There's a widespread sense that a change is afoot on the climate issue--so much so, in fact, that some commentators are producing what I view as simplistic accounts of how this came about. See for example Sebastian Mallaby in the Washington Post:
Eight months ago, when Gore's climate documentary was released, this state of affairs was inconceivable. Not only was Bush still a player, the case for climate change was widely doubted. Chortling climate-deniers, expecting an easy propaganda victory over the man whose energy-tax proposal they killed in 1993, greeted Gore's movie with glee. A group called the Competitive Enterprise Institute put out two TV commercials asserting that climate science is inconclusive. A House Republican hearing ridiculed a graph that features prominently in Gore's movie showing the world's temperature puttering along in a steady state before shooting upward like the handle of a hockey stick.But this time around, Gore has proved a tougher adversary. His movie has grossed an astonishing $24 million, not counting foreign sales; the accompanying book has spent 29 weeks on the New York Times bestseller list. His Republican opponents have lost control of Congress. And the Competitive Enterprise Institute has lost the patronage of Exxon Mobil, which decided to stop financing climate lies and start discussing carbon regulation.
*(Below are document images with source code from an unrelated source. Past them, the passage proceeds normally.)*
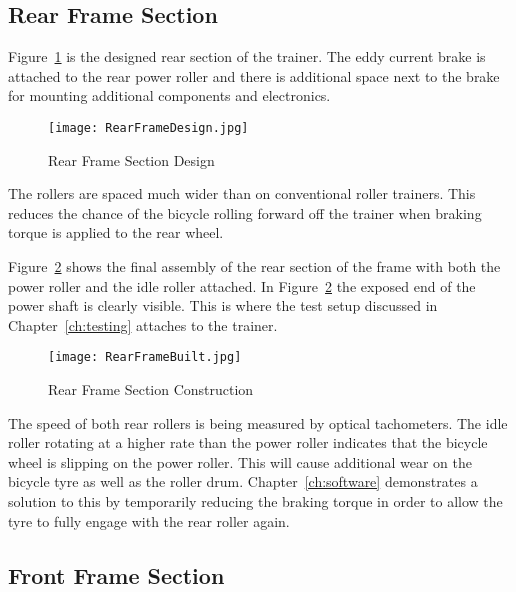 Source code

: \vspace*{-0.5cm}

\subsection{Rear Frame Section}

Figure~\ref{fig:RearDesign} is the designed rear section of the trainer. The eddy current brake is attached to the rear power roller and there is additional space next to the brake for mounting additional components and electronics. 

\begin{figure}[H]
	\centering
	\texttt{[image: RearFrameDesign.jpg]}
	\caption{Rear Frame Section Design}
	\label{fig:RearDesign}
\end{figure}

\vspace*{-0.5cm}

The rollers are spaced much wider than on conventional roller trainers. This reduces the chance of the bicycle rolling forward off the trainer when braking torque is applied to the rear wheel.

Figure~\ref{fig:RearBuilt} shows the final assembly of the rear section of the frame with both the power roller and the idle roller attached. In Figure~\ref{fig:RearBuilt} the exposed end of the power shaft is clearly visible. This is where the test setup discussed in Chapter~\ref{ch:testing} attaches to the trainer.

\begin{figure}[H]
	\centering
	\texttt{[image: RearFrameBuilt.jpg]}
	\caption{Rear Frame Section Construction}
	\label{fig:RearBuilt}
\end{figure}

\vspace*{-0.8cm}

The speed of both rear rollers is being measured by optical tachometers. The idle roller rotating at a higher rate than the power roller indicates that the bicycle wheel is slipping on the power roller. This will cause additional wear on the bicycle tyre as well as the roller drum. Chapter~\ref{ch:software} demonstrates a solution to this by temporarily reducing the braking torque in order to allow the tyre to fully engage with the rear roller again. 

\vspace*{-0.3cm}

\subsection{Front Frame Section}

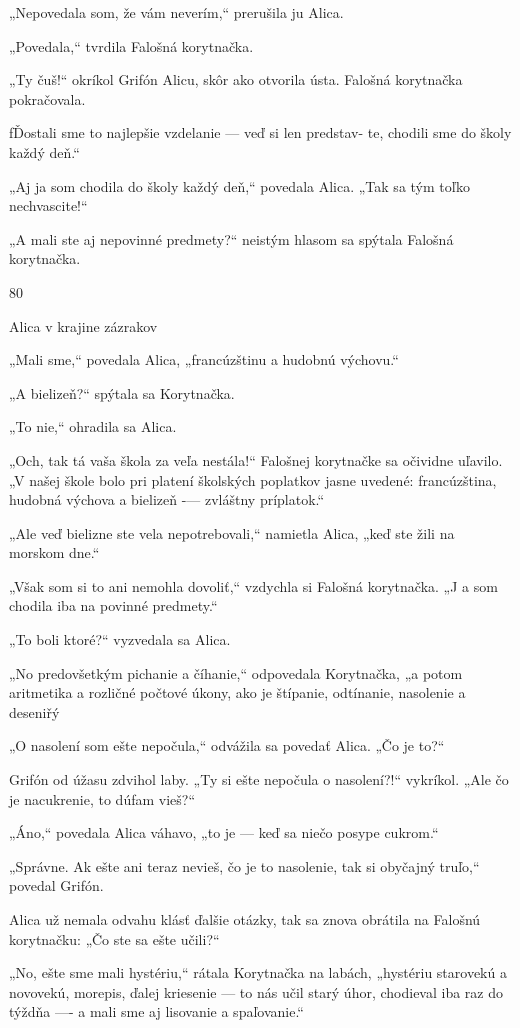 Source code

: \documentclass[12pt]{book}
\begin{document}
\begin{Parallel}[p]{}{}
{„Nepovedala som, že vám neverím,“ prerušila ju Alica.

„Povedala,“ tvrdila Falošná korytnačka.

„Ty čuš!“ okríkol Grifón Alicu, skôr ako otvorila ústa.
Falošná korytnačka pokračovala.

fĎostali sme to najlepšie vzdelanie — veď si len predstav-
te, chodili sme do školy každý deň.“

„Aj ja som chodila do školy každý deň,“ povedala Alica.
„Tak sa tým toľko nechvascite!“

„A mali ste aj nepovinné predmety?“ neistým hlasom sa  
spýtala Falošná korytnačka.

80

Alica v krajine zázrakov

„Mali sme,“ povedala Alica, „francúzštinu a hudobnú
výchovu.“

„A bielizeň?“ spýtala sa Korytnačka.

„To nie,“ ohradila sa Alica.

„Och, tak tá vaša škola za veľa nestála!“ Falošnej
korytnačke sa očividne uľavilo. „V našej škole bolo pri
platení školských poplatkov jasne uvedené: francúzština,
hudobná výchova a bielizeň -— zvláštny príplatok.“

„Ale veď bielizne ste vela nepotrebovali,“ namietla Alica,
„keď ste žili na morskom dne.“

„Však som si to ani nemohla dovoliť,“ vzdychla si Falošná
korytnačka. „J a som chodila iba na povinné predmety.“

„To boli ktoré?“ vyzvedala sa Alica.

„No predovšetkým pichanie a číhanie,“ odpovedala
Korytnačka, „a potom aritmetika a rozličné počtové úkony,
ako je štípanie, odtínanie, nasolenie a deseniřý

„O nasolení som ešte nepočula,“ odvážila sa povedať
Alica. „Čo je to?“

Grifón od úžasu zdvihol laby. „Ty si ešte nepočula
o nasolení?!“ vykríkol. „Ale čo je nacukrenie, to dúfam
vieš?“

„Áno,“ povedala Alica váhavo, „to je — keď sa niečo
posype cukrom.“

„Správne. Ak ešte ani teraz nevieš, čo je to nasolenie,
tak si obyčajný truľo,“ povedal Grifón.

Alica už nemala odvahu klásť ďalšie otázky, tak sa znova
obrátila na Falošnú korytnačku: „Čo ste sa ešte učili?“

„No, ešte sme mali hystériu,“ rátala Korytnačka na
labách, „hystériu starovekú a novovekú, morepis, ďalej
kriesenie — to nás učil starý úhor, chodieval iba raz do
týždňa —- a mali sme aj lisovanie a spaľovanie.“

}
\end{Parallel}
\end{document}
"The case for climate change was widely doubted": By the same people who've long doubted it, many of whom continue to do so. The skeptics have not all converted in the last 8 months. Let's not exaggerate.
"Greeted Gore's movie with glee": Yeah right. If anything they were afraid of the influence it might have.
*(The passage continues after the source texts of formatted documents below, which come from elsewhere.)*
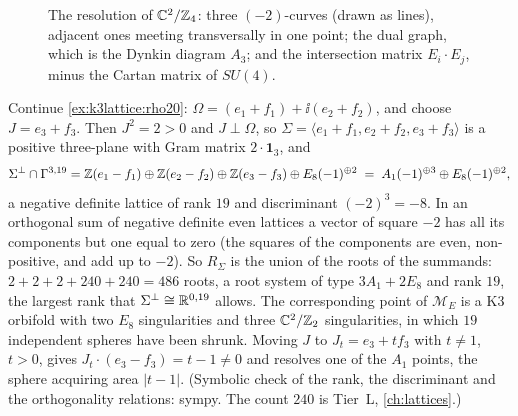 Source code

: \begin{figure}[t]
\centering
{}
\caption{The resolution of $\C^2/\Z_4$: three $(-2)$-curves (drawn as lines), adjacent ones
meeting transversally in one point; the dual graph, which is the Dynkin diagram $A_3$; and
the intersection matrix $E_i\cdot E_j$, minus the Cartan matrix of $SU(4)$.}
\label{fig:k3lattice:chain}
\end{figure}

\begin{example}\label{ex:k3lattice:maximal}
Continue \cref{ex:k3lattice:rho20}: $\Omega=(e_1+f_1)+\ii(e_2+f_2)$, and choose $J=e_3+f_3$.
Then $J^2=2>0$ and $J\perp\Omega$, so $\Sigma=\langle e_1+f_1,e_2+f_2,e_3+f_3\rangle$ is a
positive three-plane with Gram matrix $2\cdot\mathbf 1_3$, and
\[
 \Sigma^\perp\cap\Gamma^{3,19}=\Z(e_1-f_1)\oplus\Z(e_2-f_2)\oplus\Z(e_3-f_3)\oplus
 E_8(-1)^{\oplus2}\;=\;A_1(-1)^{\oplus3}\oplus E_8(-1)^{\oplus2},
\]
a negative definite lattice of rank $19$ and discriminant $(-2)^3=-8$. In an orthogonal sum
of negative definite even lattices a vector of square $-2$ has all its components but one
equal to zero (the squares of the components are even, non-positive, and add up to $-2$).
So $R_\Sigma$ is the union of the roots of the summands: $2+2+2+240+240=486$ roots, a root
system of type $3A_1+2E_8$ and rank $19$, the largest rank that $\Sigma^\perp\cong\R^{0,19}$
allows. The corresponding point of $\mathcal M_E$ is a K3 orbifold with two $E_8$
singularities and three $\C^2/\Z_2$ singularities, in which $19$ independent spheres have
been shrunk. Moving $J$ to $J_t=e_3+tf_3$ with $t\ne1$, $t>0$, gives
$J_t\cdot(e_3-f_3)=t-1\ne0$ and resolves one of the $A_1$ points, the sphere acquiring area
$|t-1|$. (Symbolic check of the rank, the discriminant and the orthogonality relations:
sympy. The count $240$ is Tier~L, \cref{ch:lattices}.)
\end{example}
CEI/House Republicans: They've been attacking the science for ages. I suspect they will continue to do so in various ways until this issue is completely off the map.
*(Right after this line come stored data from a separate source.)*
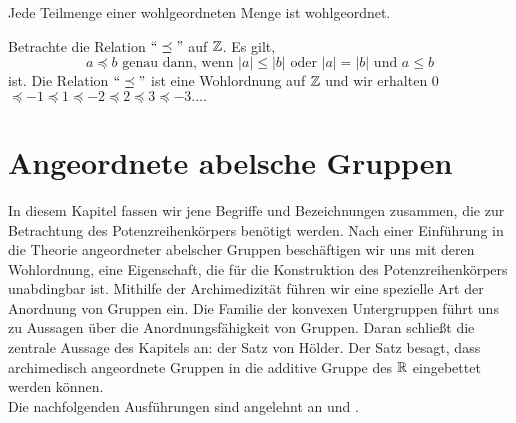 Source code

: %

%
%
\begin{bem}\label{Teilmengewohlgeordnet}
Jede Teilmenge einer wohlgeordneten Menge ist wohlgeordnet.
\end{bem}
\begin{bsp}
Betrachte die Relation $``\preceq " $ auf $\mathbb{Z}$. Es gilt,  
\[a \preceq b \text{ genau dann, wenn } |a| \le |b| \text{ oder }  |a| = |b| \text{ und } a \leq  b\]
ist.
Die Relation $``\preceq "$ ist eine Wohlordnung auf $\mathbb{Z}$ und wir erhalten 0$  \preceq -1 \preceq 1 \preceq -2 \preceq 2 \preceq 3 \preceq -3 .... $ 
\end{bsp}
%

%
 
\chapter{Angeordnete abelsche Gruppen}\label{chap2} %
In diesem Kapitel fassen wir jene Begriffe und Bezeichnungen zusammen, die zur Betrachtung des Potenzreihenkörpers benötigt werden. Nach einer Einführung in die Theorie angeordneter abelscher Gruppen beschäftigen wir uns mit deren Wohlordnung, eine Eigenschaft, die für die Konstruktion des Potenzreihenkörpers unabdingbar ist. Mithilfe der Archimedizität führen wir eine spezielle Art der Anordnung von Gruppen ein. Die Familie der konvexen Untergruppen führt uns zu Aussagen über die Anordnungsfähigkeit von Gruppen. Daran schließt die zentrale Aussage des Kapitels an: der Satz von Hölder. Der Satz besagt, dass archimedisch angeordnete Gruppen in die additive Gruppe des $\mathbb{R}$ eingebettet werden können. \\
Die nachfolgenden Ausführungen sind angelehnt an \cite[S. 21 - 28]{fuchs66} und \cite[S. 1 -  4]{priesscrampe83}.
%
%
Al Gore: He's been influential, but if the climate issue is changing, I think that's for reasons even bigger than Gore. He deserves some credit but certainly not all of it.
Eric Berger of the Houston Chronicle is a great science writer, but I have a related (if less severe) quibble with his latest article. He writes:
...it took the dramatic images of a hurricane overtaking New Orleans and searing heat last summer to finally trigger widespread public concern on the issue of global warming.
Is there really widespread public concern about global warming? All the polling data I've seen suggest that Americans still do not place it anywhere near the top of the agenda. Sure, they care about global warming if you ask them about it. But if you don't ask them, it's not at the front of their minds.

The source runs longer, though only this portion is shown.